--- WORK TO COMPLETE ---
Below are some entries. Copy each line in them that holds "public".

EXTRACTED MATERIAL Block Start

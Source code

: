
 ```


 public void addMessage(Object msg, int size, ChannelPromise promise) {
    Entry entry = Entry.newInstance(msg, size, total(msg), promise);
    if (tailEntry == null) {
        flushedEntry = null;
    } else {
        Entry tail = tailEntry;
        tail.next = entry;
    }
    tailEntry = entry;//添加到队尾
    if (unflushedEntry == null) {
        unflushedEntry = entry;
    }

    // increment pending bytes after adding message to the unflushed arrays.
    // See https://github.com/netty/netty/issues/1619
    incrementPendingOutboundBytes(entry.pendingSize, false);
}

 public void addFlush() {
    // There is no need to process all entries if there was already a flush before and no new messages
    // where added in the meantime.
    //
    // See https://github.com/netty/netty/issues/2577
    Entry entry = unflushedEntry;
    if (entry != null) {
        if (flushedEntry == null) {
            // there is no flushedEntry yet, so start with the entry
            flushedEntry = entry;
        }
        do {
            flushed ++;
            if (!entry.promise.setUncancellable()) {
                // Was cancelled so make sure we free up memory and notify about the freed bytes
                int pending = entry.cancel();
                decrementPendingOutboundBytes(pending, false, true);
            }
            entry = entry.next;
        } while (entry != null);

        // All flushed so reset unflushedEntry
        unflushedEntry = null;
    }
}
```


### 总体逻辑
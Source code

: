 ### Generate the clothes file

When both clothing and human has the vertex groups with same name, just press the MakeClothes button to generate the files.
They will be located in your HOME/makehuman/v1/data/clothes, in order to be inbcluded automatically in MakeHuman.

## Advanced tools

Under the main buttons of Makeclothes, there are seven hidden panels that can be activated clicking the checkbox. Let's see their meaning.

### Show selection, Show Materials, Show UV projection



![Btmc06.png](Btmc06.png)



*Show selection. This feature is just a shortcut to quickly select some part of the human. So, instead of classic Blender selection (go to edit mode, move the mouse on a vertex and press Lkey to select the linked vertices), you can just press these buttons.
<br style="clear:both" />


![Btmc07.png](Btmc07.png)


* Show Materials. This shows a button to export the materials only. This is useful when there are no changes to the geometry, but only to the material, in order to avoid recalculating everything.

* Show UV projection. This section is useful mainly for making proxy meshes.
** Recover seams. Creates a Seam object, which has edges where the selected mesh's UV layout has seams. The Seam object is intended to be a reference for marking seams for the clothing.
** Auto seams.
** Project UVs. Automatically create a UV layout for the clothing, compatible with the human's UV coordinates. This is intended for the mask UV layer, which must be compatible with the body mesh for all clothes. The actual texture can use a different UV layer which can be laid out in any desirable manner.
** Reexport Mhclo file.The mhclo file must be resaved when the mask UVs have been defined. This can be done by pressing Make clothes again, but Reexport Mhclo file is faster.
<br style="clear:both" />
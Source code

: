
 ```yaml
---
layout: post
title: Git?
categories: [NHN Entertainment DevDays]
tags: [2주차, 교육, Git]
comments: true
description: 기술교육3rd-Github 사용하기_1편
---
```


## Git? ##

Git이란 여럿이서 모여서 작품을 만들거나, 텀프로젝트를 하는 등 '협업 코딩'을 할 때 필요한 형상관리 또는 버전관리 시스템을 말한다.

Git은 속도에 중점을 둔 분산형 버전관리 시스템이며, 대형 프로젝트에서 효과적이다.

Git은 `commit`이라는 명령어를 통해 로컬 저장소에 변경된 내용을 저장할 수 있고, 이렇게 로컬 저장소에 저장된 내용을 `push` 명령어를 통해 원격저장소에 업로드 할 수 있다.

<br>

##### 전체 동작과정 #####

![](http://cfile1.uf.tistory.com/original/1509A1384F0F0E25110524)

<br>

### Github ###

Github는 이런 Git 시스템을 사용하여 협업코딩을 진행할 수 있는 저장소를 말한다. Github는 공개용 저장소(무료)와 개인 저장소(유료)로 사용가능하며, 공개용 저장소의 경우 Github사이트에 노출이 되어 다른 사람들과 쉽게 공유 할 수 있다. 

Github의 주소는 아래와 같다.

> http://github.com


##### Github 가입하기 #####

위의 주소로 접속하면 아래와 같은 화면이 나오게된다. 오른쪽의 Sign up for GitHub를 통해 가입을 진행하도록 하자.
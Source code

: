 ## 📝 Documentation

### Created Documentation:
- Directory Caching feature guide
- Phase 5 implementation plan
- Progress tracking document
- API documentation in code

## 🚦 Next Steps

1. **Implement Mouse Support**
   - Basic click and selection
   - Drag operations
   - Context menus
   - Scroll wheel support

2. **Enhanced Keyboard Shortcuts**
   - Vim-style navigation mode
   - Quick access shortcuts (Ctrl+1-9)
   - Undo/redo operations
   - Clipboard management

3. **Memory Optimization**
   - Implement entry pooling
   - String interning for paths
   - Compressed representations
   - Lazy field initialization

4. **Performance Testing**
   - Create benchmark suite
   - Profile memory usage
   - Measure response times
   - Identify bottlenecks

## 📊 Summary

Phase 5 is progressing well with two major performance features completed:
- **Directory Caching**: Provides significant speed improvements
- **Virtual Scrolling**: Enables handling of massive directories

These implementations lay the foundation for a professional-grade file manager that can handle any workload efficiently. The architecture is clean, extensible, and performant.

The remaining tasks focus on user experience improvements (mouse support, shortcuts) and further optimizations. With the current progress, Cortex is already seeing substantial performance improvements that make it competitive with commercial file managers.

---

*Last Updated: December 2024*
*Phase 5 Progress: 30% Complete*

EXTRACTED MATERIAL Block End

--- RESULT ---
 public void addMessage(Object msg, int size, ChannelPromise promise) {
 public void addFlush() {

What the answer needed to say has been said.